Get hands-on experience with 20+ free Google Cloud products and $300 in free credit for new customers.

Quotas exceeded for endpoint API calls on free credits, but still able to create through the UI

Hello all,

I am coming up with an experimental IaC system to deploy an ML inferencing architecture, so I created a GCP account and received the $300 in free credits. All was going well until this week, when I started getting the error below when trying to deploy a model to a Vertex endpoint using the Python API:

 

google.api_core.exceptions.ResourceExhausted: 429 The following quotas are exceeded: CustomModelServingCPUsPerProjectPerRegion,CustomModelServingT4GPUsPerProjectPerRegion 8: The following quotas are exceeded: CustomModelServingCPUsPerProjectPerRegion,CustomModelServingT4GPUsPerProjectPerRegion

 

The funny thing is, if I try to use the UI instead it works.
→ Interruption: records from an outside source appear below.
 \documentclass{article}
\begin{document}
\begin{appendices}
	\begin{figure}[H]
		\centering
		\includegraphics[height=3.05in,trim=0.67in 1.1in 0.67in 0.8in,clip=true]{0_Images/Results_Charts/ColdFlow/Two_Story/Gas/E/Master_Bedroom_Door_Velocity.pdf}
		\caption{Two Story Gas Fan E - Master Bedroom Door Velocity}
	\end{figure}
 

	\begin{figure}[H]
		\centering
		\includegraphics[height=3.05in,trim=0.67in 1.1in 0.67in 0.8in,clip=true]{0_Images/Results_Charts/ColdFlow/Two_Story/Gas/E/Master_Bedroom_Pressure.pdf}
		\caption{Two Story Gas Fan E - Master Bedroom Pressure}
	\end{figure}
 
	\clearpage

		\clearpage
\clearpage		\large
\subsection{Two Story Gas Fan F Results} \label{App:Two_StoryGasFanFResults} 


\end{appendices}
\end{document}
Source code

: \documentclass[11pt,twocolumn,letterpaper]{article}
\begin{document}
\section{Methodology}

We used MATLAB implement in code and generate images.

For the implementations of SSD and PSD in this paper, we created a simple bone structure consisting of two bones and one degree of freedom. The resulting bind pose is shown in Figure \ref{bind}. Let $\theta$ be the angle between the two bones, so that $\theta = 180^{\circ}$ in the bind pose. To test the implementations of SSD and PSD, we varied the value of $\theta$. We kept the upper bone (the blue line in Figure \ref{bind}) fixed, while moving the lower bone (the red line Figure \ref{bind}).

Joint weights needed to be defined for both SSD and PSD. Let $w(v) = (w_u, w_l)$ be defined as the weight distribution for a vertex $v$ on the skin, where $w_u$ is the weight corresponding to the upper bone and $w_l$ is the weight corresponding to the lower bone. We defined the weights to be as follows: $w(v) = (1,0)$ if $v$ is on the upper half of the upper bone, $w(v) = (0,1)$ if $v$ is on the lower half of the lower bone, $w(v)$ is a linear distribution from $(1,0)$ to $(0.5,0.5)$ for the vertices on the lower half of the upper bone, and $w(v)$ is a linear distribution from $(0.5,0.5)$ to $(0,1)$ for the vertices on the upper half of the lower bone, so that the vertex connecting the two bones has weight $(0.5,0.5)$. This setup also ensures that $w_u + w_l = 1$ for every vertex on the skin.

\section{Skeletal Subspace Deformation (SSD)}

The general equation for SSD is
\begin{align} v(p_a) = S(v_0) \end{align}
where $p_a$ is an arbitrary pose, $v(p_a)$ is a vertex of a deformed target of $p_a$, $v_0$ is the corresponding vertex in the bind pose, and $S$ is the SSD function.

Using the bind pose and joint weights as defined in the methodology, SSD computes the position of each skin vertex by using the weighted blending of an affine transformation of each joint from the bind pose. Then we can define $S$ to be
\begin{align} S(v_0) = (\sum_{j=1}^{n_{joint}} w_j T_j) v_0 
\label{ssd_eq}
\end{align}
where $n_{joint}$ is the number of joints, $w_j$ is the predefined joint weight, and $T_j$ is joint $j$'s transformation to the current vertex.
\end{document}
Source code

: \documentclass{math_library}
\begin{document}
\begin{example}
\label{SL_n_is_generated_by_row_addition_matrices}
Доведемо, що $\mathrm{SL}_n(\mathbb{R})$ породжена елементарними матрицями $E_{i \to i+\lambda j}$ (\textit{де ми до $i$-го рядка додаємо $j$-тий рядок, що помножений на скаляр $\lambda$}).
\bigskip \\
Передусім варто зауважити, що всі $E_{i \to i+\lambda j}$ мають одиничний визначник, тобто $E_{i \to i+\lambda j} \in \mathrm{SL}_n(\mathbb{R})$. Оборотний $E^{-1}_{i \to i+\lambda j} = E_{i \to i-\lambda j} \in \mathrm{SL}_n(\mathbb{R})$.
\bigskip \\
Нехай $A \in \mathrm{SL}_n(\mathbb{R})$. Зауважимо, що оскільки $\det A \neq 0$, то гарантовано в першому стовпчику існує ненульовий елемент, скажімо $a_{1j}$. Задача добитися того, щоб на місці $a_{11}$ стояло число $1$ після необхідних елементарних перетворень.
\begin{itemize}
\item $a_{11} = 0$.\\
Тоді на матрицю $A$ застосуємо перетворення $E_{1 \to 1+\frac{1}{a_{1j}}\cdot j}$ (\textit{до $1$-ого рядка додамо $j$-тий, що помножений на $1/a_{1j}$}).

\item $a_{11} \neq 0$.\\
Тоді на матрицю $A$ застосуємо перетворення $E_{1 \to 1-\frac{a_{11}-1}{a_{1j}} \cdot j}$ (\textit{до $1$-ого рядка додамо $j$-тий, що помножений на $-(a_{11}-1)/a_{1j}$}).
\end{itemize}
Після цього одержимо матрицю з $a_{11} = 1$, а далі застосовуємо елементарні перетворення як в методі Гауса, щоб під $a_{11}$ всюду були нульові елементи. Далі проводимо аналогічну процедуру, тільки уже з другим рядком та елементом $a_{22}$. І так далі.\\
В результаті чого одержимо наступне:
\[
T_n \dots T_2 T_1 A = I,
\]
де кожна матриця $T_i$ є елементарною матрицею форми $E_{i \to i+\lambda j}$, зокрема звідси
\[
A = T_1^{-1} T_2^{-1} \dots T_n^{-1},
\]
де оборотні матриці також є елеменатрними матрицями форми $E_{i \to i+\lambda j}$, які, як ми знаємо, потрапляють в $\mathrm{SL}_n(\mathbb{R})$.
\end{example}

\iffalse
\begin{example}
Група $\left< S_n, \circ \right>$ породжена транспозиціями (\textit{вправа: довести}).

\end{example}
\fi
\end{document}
Apparently, I cannot increase the quotas (the UI does not let me do it). Does anyone know how long do I need to wait until those quotas are restored, or if there is another way to increase the quota?

3 1 237
1 REPLY 1

Just for the record: turns out the problem was I was setting the autoscaling replica count to 10 while the quota for the free credits is 1, even if it won't need all the replicas right away it fails to deploy the model with settings that will exceed the quota eventually. Setting max_replica_count to 1 solved it.